::: Records to process
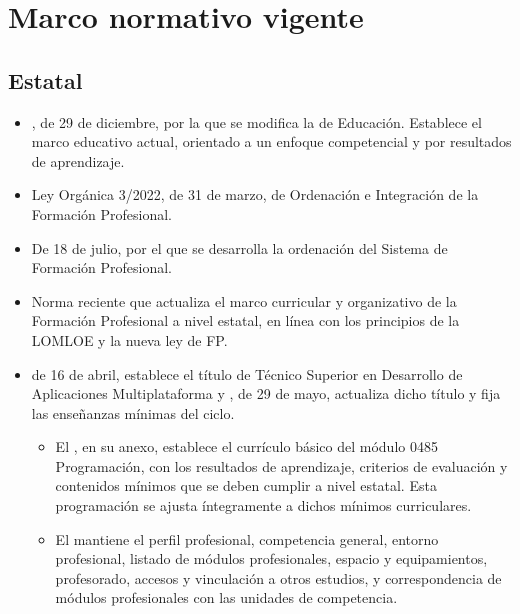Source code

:  
 \section*{Marco normativo vigente}
 \label{sec:marco-normativo}
 
 \subsection*{Estatal}
 \label{sec:normativa-estatal}

 \begin{itemize}
     \item \label{ley:lomloe_l}\label{ley:lomloe_l}, de 29 de diciembre, por la que se modifica la \label{ley:loe_l} de Educación.  Establece el marco educativo actual, orientado a un enfoque competencial y por resultados de aprendizaje.
 
     \item \label{ley:nueva-fp_l} Ley Orgánica 3/2022, de 31 de marzo, de Ordenación e Integración de la Formación Profesional.
 
     \item \label{rd:659-2023_l} De 18 de julio, por el que se desarrolla la ordenación del Sistema de Formación Profesional.
 
     \item \label{rd:500-2024_l} Norma reciente que actualiza el marco curricular y organizativo de la Formación Profesional a nivel estatal, en línea con los principios de la LOMLOE y la nueva ley de FP.
 
     \item  \label{rd:450-2010_l} de 16 de abril, establece el título de Técnico Superior en Desarrollo de Aplicaciones Multiplataforma 
     y
     \label{rd:405-2023_l}, de 29 de mayo, actualiza dicho título y fija las enseñanzas mínimas del ciclo.
     \begin{itemize}
         \item El  , en su anexo, establece el currículo básico del módulo 0485 Programación, con los resultados de aprendizaje, criterios de evaluación y contenidos mínimos que se deben cumplir a nivel estatal. Esta programación se ajusta íntegramente a dichos mínimos curriculares.
         \item El  mantiene el perfil profesional, competencia general, entorno profesional, listado de módulos profesionales, espacio y equipamientos, profesorado, accesos y vinculación a otros estudios, y correspondencia de módulos profesionales con las unidades de competencia.
     \end{itemize}
 \end{itemize}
::::::
Work instructions =>
Look through the listing and return each line containing the word "normativo".

Answer space =>
 \section*{Marco normativo vigente}
 \label{sec:marco-normativo}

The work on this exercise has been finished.